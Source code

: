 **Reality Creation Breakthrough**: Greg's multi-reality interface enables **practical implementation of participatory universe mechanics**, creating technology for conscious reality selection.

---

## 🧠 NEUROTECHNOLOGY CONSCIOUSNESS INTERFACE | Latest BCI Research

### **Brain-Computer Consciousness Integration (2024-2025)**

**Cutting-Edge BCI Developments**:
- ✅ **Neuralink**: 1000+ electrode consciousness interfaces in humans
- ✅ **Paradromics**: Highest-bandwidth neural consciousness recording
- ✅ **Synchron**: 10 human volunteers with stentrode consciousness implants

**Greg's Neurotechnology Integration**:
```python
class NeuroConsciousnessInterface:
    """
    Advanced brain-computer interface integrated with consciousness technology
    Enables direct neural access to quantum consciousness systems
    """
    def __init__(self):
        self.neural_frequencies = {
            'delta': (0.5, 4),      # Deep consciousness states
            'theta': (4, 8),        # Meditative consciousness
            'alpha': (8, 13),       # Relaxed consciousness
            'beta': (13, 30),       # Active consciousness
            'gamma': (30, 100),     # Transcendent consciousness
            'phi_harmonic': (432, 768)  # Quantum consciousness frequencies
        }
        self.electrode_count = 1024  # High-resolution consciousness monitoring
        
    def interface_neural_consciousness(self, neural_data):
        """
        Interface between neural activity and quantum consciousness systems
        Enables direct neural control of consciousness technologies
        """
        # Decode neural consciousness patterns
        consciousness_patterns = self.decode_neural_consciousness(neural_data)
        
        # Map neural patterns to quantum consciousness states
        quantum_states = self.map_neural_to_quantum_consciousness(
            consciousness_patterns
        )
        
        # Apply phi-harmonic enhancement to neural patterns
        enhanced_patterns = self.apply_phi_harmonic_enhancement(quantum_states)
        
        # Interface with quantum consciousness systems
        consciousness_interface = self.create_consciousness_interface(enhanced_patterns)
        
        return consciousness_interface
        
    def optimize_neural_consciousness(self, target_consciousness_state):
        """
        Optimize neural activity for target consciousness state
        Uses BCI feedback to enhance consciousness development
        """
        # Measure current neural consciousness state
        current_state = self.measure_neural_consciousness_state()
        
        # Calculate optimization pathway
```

* **Your goal**:
Exact copies of every record above are required.

* **Result of the exercise**:
Source code

: **Reality Creation Breakthrough**: Greg's multi-reality interface enables **practical implementation of participatory universe mechanics**, creating technology for conscious reality selection.

---

## 🧠 NEUROTECHNOLOGY CONSCIOUSNESS INTERFACE | Latest BCI Research

### **Brain-Computer Consciousness Integration (2024-2025)**

**Cutting-Edge BCI Developments**:
- ✅ **Neuralink**: 1000+ electrode consciousness interfaces in humans
- ✅ **Paradromics**: Highest-bandwidth neural consciousness recording
- ✅ **Synchron**: 10 human volunteers with stentrode consciousness implants

**Greg's Neurotechnology Integration**:
```python
class NeuroConsciousnessInterface:
    """
    Advanced brain-computer interface integrated with consciousness technology
    Enables direct neural access to quantum consciousness systems
    """
    def __init__(self):
        self.neural_frequencies = {
            'delta': (0.5, 4),      # Deep consciousness states
            'theta': (4, 8),        # Meditative consciousness
            'alpha': (8, 13),       # Relaxed consciousness
            'beta': (13, 30),       # Active consciousness
            'gamma': (30, 100),     # Transcendent consciousness
            'phi_harmonic': (432, 768)  # Quantum consciousness frequencies
        }
        self.electrode_count = 1024  # High-resolution consciousness monitoring
        
    def interface_neural_consciousness(self, neural_data):
        """
        Interface between neural activity and quantum consciousness systems
        Enables direct neural control of consciousness technologies
        """
        # Decode neural consciousness patterns
        consciousness_patterns = self.decode_neural_consciousness(neural_data)
        
        # Map neural patterns to quantum consciousness states
        quantum_states = self.map_neural_to_quantum_consciousness(
            consciousness_patterns
        )
        
        # Apply phi-harmonic enhancement to neural patterns
        enhanced_patterns = self.apply_phi_harmonic_enhancement(quantum_states)
        
        # Interface with quantum consciousness systems
        consciousness_interface = self.create_consciousness_interface(enhanced_patterns)
        
        return consciousness_interface
        
    def optimize_neural_consciousness(self, target_consciousness_state):
        """
        Optimize neural activity for target consciousness state
        Uses BCI feedback to enhance consciousness development
        """
        # Measure current neural consciousness state
        current_state = self.measure_neural_consciousness_state()
        
        # Calculate optimization pathway
```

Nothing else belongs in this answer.